If you were one of the many (like, a record-setting number) of people who saw Us over the weekend, you may have noticed the Black Flag easter egg. As little Adelaide goes missing on the Santa Cruz boardwalk, a carnie in a Black Flag t-shirt is hovering over her dad while he plays Whac-a-Mole. The shirt shows the cover of My War, the album that came out in 1984, a couple of years before the beach scene takes place. When Adelaide returns to the beach as an adult with her family, one of her friend Kitty’s kids is wearing a t-shirt with the iconic Black Flag bars on it.

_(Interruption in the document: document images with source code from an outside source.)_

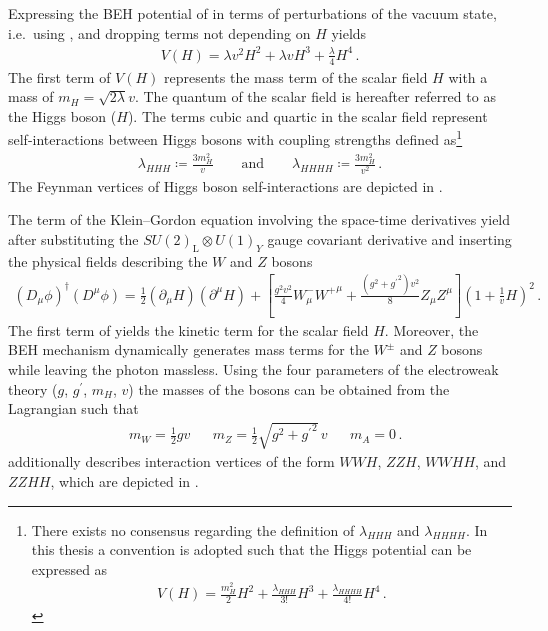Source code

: Expressing the BEH potential of  in terms of
perturbations of the vacuum state, i.e.\ using ,
and dropping terms not depending on $H$ yields
\begin{align}
  V(H) =
  \lambda v^2 H^2
  + \lambda v H^3
  + \frac{\lambda}{4} H^4 \,\text{.}
  \label{eq:beh_potential}
\end{align}
The first term of $V(H)$ represents the mass term of the scalar field $H$ with a
mass of $m_H = \sqrt{2\lambda} v$. The quantum of the scalar field is hereafter
referred to as the Higgs boson ($H$). The terms cubic and quartic in the scalar
field represent self-interactions between Higgs bosons with coupling strengths
defined as\footnote{There exists no consensus regarding the definition of
  $\lambda_{HHH}$ and $\lambda_{HHHH}$. In this thesis a convention is adopted
  such that the Higgs potential can be expressed as
  \begin{align*}
    V(H) = \frac{m_{H}^2}{2} H^2 + \frac{\lambda_{HHH}}{3!} H^3 + \frac{\lambda_{HHHH}}{4!}
    H^4 \,\text{.}
  \end{align*}
}
\begin{align*}
  \lambda_{HHH} \coloneqq \frac{3 m_{H}^2}{v} \qquad \text{and} \qquad \lambda_{HHHH} \coloneqq \frac{3 m_{H}^2}{v^2} \,\text{.}
\end{align*}
The Feynman vertices of Higgs boson self-interactions are depicted in
.

The term of the Klein--Gordon equation involving the space-time derivatives
yield after substituting the $SU(2)_{\text{L}} \otimes U(1)_Y$ gauge covariant
derivative and inserting the physical fields describing the $W$ and $Z$ bosons
\begin{align}
  (D_\mu \phi)^\dagger (D^\mu \phi) =
  \frac{1}{2} (\partial_\mu H) (\partial^\mu H)
  + \left[
  \frac{g^2 v^2}{4} W^{-}_\mu {W^{+}}^\mu
  +
  \frac{(g^2 + {g^\prime}^2) v^2}{8} Z_\mu Z^\mu
  \right] \left( 1 + \frac{1}{v} H \right)^2 \,\text{.}
  \label{eq:higgs_covariant_derivative}
\end{align}
The first term of  yields the kinetic term
for the scalar field $H$. Moreover, the BEH mechanism dynamically generates mass
terms for the $W^\pm$ and $Z$ bosons while leaving the photon massless. Using
the four parameters of the electroweak theory ($g$, $g^\prime$, $m_{H}$, $v$)
the masses of the bosons can be obtained from the Lagrangian such that
\begin{align*}
  &m_W = \frac{1}{2} g v  &&m_Z = \frac{1}{2} \sqrt{g^2 + {g^\prime}^2} \, v && m_A = 0 \,\text{.}
\end{align*}
 additionally describes interaction vertices
of the form $WWH$, $ZZH$, $WWHH$, and $ZZHH$, which are depicted in
.

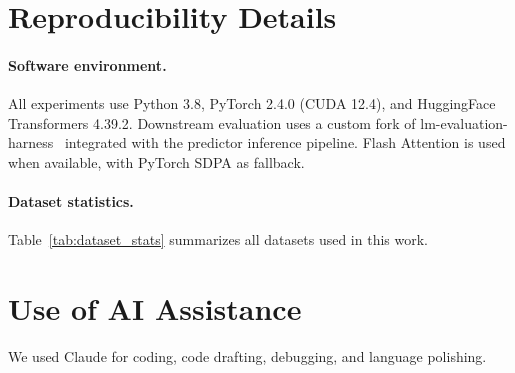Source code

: \section{Reproducibility Details}
\label{app:reproducibility}

\paragraph{Software environment.}
All experiments use Python 3.8, PyTorch 2.4.0 (CUDA 12.4), and HuggingFace Transformers 4.39.2.
Downstream evaluation uses a custom fork of lm-evaluation-harness~\cite{eval-harness} integrated with the predictor inference pipeline.
Flash Attention is used when available, with PyTorch SDPA as fallback.

\paragraph{Dataset statistics.}
Table~\ref{tab:dataset_stats} summarizes all datasets used in this work.

\begin{table}[h]
\centering
\caption{Dataset statistics. Predictor training uses WikiText-103; perplexity evaluation uses WikiText-2 and C4 validation splits; downstream evaluation uses standard benchmarks with their default splits.}
\label{tab:dataset_stats}
\end{table}

\section{Use of AI Assistance}

We used Claude for coding, code drafting, debugging, and language polishing.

No, the twin shirts aren’t because writer-director Jordan Peele is a superfan of the 1980s punk band and just couldn’t help himself (if so, he probably would’ve picked Black Flag’s “Police Story” over NWA’s “Fuck Tha Police”). The shirts are among a number of pointed “coincidences” that happen when Adelaide returns to the scene of her disappearance. It’s been noted that the bars might even represent the number 1111, which mirrors the Bible verse (“Jeremiah 11:11”) on the boardwalk vagrant’s cardboard sign, the score of the baseball game on TV (11-11), and other occurrences of the number.

Actually, I’m surprised one of the Black Flag shirts wasn’t the cover of Everything Went Black—which, after all, shows hands holding a pair of shears much in the same way Adelaide’s “shadow” ominously holds her pair of scissors. But maybe that would’ve been a little too on the nose.

Either way, if all of this has you itching for some “TV Party,” Black Flag just announced a show at Brooklyn Bazaar on Aug 12. It’s the first time since 2014 that the incarnation of the band featuring founder Greg Ginn (not to be confused with Flag, featuring Keith Morris and other former Black Flag members) has played NYC. The upstairs room at Brooklyn Bazaar should make for a fairly intimate (read: bone-crushing) gig, so you may want to go ahead and snag tickets ($30). According to NME, the band is currently recording a new album, so you can expect to hear some fresh material.

I’m not sure about Brooklyn Bazaar’s security policy, but I’m assuming no scissors are allowed.